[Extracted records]
────
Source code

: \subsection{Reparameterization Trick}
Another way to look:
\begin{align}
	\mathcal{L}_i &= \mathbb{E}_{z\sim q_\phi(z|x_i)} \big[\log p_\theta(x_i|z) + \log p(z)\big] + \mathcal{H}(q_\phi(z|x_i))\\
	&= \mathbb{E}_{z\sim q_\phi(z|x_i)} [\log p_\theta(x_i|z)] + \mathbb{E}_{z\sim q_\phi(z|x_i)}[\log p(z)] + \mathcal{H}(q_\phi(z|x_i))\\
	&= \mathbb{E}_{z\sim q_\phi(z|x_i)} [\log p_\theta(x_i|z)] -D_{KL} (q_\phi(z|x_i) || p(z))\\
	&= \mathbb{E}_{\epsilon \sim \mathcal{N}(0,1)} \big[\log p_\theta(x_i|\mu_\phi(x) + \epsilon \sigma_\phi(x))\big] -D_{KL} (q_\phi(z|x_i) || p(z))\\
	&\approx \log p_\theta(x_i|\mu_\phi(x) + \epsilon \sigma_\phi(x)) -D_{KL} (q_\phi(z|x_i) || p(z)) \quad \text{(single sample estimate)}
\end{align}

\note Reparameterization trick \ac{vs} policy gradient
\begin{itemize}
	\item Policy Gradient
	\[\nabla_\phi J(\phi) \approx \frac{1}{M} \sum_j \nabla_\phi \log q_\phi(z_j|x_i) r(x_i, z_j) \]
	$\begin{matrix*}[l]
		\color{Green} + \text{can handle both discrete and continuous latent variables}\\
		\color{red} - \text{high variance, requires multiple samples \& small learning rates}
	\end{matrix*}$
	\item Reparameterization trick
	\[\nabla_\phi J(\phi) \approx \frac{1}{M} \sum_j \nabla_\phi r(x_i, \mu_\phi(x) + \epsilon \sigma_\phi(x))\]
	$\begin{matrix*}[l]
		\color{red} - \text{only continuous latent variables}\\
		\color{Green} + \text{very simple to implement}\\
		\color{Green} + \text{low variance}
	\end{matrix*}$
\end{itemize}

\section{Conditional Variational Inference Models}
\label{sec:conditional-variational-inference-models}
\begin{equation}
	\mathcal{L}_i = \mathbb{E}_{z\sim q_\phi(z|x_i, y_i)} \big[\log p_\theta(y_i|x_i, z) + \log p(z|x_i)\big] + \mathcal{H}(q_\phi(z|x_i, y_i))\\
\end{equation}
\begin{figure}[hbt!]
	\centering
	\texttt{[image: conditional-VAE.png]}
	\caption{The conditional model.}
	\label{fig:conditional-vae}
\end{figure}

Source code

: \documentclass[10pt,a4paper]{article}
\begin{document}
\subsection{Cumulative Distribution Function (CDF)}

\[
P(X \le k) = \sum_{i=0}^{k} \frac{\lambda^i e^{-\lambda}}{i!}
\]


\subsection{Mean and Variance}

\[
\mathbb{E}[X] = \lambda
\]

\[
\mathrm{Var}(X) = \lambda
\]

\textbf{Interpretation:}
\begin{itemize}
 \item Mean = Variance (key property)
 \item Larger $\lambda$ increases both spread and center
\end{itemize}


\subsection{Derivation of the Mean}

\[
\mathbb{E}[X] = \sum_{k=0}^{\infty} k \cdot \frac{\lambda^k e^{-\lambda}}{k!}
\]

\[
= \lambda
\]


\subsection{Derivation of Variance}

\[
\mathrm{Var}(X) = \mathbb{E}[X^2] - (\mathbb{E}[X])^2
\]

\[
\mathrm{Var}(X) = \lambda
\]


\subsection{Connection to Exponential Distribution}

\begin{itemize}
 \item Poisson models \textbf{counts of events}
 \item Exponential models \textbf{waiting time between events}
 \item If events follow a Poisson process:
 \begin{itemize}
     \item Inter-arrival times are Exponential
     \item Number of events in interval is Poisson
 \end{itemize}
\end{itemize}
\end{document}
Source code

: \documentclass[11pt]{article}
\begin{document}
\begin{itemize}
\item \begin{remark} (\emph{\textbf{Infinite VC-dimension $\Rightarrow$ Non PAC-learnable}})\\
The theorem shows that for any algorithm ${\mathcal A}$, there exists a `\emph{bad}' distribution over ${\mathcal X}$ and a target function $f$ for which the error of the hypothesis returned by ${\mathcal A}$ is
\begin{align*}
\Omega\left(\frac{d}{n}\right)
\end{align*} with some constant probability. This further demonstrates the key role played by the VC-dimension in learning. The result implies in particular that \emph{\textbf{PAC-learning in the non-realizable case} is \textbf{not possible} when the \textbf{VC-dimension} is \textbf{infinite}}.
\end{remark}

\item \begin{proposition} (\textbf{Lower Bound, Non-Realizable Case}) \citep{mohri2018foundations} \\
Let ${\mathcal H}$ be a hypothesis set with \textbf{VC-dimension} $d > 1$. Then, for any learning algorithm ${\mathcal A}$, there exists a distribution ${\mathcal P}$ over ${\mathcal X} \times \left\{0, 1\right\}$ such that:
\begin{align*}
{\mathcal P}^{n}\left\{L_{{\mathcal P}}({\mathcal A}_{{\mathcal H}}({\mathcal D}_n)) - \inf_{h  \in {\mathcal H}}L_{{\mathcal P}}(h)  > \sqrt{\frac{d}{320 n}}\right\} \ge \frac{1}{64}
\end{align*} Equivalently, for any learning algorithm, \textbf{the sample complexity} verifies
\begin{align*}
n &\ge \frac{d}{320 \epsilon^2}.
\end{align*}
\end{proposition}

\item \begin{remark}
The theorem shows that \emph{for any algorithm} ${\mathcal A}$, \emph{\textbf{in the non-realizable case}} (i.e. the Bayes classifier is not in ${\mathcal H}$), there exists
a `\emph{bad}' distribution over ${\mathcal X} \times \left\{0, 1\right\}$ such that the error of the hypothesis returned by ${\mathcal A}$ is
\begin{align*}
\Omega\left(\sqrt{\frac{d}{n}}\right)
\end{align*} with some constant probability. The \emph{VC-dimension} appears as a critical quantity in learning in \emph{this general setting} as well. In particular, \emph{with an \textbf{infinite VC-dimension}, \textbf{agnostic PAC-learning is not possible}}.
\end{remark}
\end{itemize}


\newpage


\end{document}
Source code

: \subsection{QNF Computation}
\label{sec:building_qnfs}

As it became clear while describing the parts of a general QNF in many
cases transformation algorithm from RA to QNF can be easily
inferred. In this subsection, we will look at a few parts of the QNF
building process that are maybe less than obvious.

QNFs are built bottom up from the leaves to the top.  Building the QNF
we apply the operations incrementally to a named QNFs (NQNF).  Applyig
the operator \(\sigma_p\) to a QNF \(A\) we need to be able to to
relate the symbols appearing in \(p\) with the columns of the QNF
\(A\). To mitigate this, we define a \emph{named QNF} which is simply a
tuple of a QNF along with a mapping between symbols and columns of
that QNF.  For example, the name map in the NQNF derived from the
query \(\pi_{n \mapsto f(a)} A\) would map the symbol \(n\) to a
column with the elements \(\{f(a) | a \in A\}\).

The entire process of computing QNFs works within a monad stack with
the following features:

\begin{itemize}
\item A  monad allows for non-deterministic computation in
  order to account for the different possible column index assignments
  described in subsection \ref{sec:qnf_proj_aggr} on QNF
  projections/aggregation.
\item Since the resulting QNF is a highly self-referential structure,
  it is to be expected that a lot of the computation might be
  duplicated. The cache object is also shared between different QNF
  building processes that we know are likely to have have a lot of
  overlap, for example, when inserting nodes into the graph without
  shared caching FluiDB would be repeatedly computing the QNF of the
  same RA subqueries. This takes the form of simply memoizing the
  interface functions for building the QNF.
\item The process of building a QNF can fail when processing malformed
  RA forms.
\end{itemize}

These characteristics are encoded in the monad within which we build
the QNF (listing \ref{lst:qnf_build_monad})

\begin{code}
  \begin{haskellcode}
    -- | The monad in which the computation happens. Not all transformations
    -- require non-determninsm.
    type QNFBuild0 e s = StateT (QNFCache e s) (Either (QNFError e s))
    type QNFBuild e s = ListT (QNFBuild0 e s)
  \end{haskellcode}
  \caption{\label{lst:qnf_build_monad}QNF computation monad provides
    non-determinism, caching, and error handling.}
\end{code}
────
» How to complete this task
Of all the entries above, repeat only the lines from the line that has "r(x_i, z_j) \]" to the line that has "handle both discrete", both lines included, exactly.

» Written reply
	\[\nabla_\phi J(\phi) \approx \frac{1}{M} \sum_j \nabla_\phi \log q_\phi(z_j|x_i) r(x_i, z_j) \]
	$\begin{matrix*}[l]
		\color{Green} + \text{can handle both discrete and continuous latent variables}\\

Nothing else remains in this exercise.